(Data records)
--
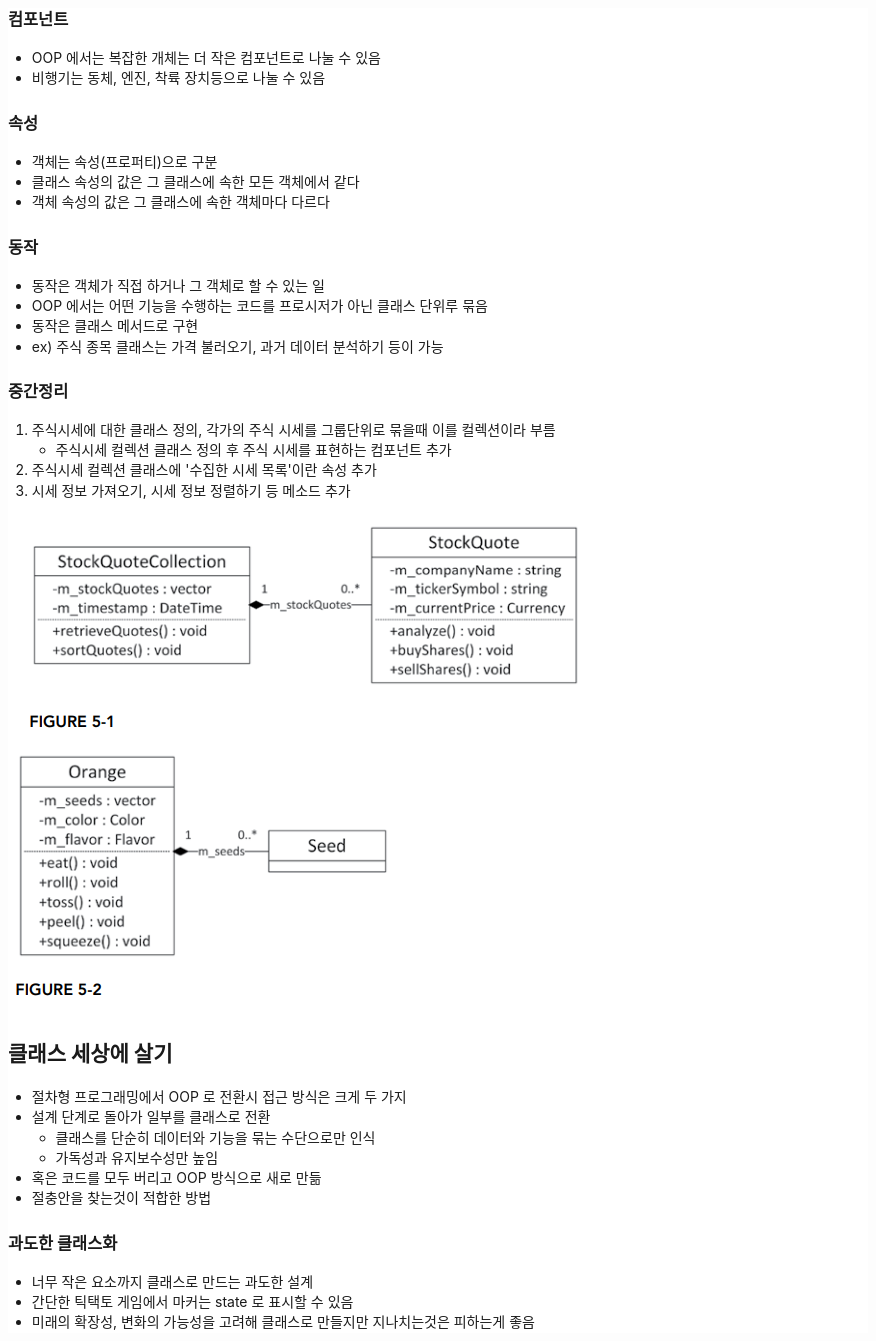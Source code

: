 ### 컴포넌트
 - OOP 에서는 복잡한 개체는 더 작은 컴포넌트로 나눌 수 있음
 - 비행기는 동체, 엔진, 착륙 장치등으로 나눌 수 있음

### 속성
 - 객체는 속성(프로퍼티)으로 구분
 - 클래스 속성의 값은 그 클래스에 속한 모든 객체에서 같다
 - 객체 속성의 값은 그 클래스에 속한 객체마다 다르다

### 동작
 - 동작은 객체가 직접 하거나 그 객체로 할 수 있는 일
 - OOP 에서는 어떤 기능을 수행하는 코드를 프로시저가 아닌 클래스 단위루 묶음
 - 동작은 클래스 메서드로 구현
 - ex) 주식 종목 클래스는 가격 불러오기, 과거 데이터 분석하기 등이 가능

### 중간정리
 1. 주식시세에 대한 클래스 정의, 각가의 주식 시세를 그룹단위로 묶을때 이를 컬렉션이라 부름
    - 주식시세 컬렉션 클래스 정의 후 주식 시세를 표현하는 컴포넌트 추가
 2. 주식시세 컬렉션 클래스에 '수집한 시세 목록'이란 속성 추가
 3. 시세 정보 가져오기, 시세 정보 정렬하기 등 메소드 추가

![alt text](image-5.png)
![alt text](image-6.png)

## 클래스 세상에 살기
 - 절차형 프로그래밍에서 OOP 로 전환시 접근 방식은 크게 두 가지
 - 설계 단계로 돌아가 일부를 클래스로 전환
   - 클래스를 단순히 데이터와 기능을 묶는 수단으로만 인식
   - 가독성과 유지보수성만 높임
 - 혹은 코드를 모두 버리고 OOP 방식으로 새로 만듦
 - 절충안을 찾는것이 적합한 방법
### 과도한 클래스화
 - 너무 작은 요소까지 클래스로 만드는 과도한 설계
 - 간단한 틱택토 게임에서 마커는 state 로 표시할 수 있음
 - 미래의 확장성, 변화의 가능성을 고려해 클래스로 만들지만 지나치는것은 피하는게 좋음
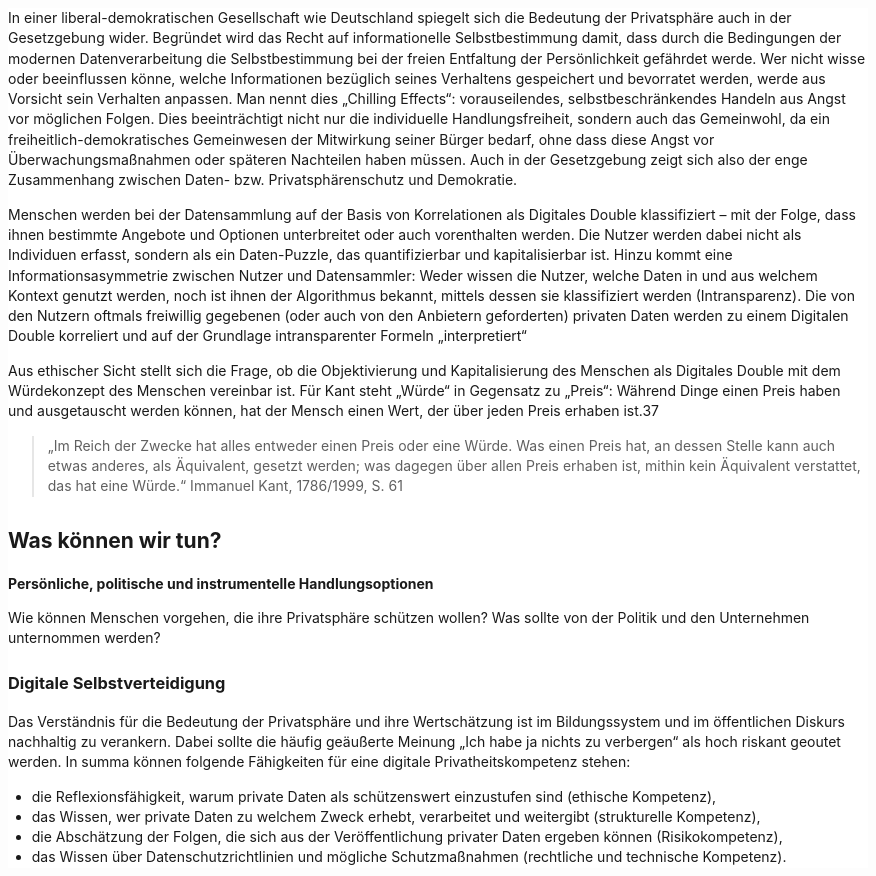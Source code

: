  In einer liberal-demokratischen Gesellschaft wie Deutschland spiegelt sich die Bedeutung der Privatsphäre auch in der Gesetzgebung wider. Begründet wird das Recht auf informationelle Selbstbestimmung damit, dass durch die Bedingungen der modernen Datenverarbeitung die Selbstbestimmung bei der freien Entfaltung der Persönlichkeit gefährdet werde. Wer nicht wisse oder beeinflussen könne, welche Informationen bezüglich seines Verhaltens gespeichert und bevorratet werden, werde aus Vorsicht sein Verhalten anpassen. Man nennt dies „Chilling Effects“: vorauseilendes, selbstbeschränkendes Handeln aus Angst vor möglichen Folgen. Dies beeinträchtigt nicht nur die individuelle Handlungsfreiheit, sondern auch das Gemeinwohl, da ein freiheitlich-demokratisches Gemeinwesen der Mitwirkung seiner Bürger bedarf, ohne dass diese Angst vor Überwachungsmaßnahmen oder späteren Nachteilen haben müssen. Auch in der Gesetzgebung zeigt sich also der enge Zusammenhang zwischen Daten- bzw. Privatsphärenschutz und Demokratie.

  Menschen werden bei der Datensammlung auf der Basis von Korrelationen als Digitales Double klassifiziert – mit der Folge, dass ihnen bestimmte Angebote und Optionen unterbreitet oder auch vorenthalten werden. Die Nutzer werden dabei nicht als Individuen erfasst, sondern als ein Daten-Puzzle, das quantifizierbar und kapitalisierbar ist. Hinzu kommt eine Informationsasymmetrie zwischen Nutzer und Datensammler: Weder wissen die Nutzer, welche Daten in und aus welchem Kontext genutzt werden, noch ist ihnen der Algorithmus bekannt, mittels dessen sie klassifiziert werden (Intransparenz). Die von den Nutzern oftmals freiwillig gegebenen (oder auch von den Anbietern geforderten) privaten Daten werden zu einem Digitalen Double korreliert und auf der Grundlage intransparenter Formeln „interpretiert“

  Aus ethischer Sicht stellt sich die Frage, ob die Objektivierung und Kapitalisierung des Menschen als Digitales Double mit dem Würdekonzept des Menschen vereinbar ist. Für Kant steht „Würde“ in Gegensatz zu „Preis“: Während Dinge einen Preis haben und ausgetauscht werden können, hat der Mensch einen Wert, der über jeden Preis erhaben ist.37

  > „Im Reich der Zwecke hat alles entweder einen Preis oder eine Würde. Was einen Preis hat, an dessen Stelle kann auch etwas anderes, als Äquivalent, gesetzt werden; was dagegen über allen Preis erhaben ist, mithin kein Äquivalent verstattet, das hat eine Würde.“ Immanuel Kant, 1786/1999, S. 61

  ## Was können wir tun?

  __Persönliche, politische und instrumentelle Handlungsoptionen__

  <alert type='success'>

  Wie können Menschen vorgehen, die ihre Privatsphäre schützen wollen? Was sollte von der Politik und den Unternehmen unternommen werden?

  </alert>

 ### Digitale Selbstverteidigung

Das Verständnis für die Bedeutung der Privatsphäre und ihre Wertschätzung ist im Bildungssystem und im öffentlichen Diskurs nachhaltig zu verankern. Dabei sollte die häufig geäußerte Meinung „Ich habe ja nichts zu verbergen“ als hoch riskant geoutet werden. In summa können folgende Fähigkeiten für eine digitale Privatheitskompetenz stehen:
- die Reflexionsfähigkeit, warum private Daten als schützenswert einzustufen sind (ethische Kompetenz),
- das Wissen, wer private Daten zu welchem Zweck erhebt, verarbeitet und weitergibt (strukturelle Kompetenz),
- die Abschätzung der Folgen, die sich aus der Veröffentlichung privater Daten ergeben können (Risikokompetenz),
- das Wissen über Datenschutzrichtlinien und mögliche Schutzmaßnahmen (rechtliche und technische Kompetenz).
--
§ How to complete this task
In the entries above, find the line with "- 혹은 코드를 모두 버리고 OOP 방식으로 새로 만듦" and the line with "Privatsphärenschutz und Demokratie.". Return exactly those lines and all the ones between them, pictures excluded.

§ Answer to this problem
 - 혹은 코드를 모두 버리고 OOP 방식으로 새로 만듦
 - 절충안을 찾는것이 적합한 방법
### 과도한 클래스화
 - 너무 작은 요소까지 클래스로 만드는 과도한 설계
 - 간단한 틱택토 게임에서 마커는 state 로 표시할 수 있음
 - 미래의 확장성, 변화의 가능성을 고려해 클래스로 만들지만 지나치는것은 피하는게 좋음
Source code

:  In einer liberal-demokratischen Gesellschaft wie Deutschland spiegelt sich die Bedeutung der Privatsphäre auch in der Gesetzgebung wider. Begründet wird das Recht auf informationelle Selbstbestimmung damit, dass durch die Bedingungen der modernen Datenverarbeitung die Selbstbestimmung bei der freien Entfaltung der Persönlichkeit gefährdet werde. Wer nicht wisse oder beeinflussen könne, welche Informationen bezüglich seines Verhaltens gespeichert und bevorratet werden, werde aus Vorsicht sein Verhalten anpassen. Man nennt dies „Chilling Effects“: vorauseilendes, selbstbeschränkendes Handeln aus Angst vor möglichen Folgen. Dies beeinträchtigt nicht nur die individuelle Handlungsfreiheit, sondern auch das Gemeinwohl, da ein freiheitlich-demokratisches Gemeinwesen der Mitwirkung seiner Bürger bedarf, ohne dass diese Angst vor Überwachungsmaßnahmen oder späteren Nachteilen haben müssen. Auch in der Gesetzgebung zeigt sich also der enge Zusammenhang zwischen Daten- bzw. Privatsphärenschutz und Demokratie.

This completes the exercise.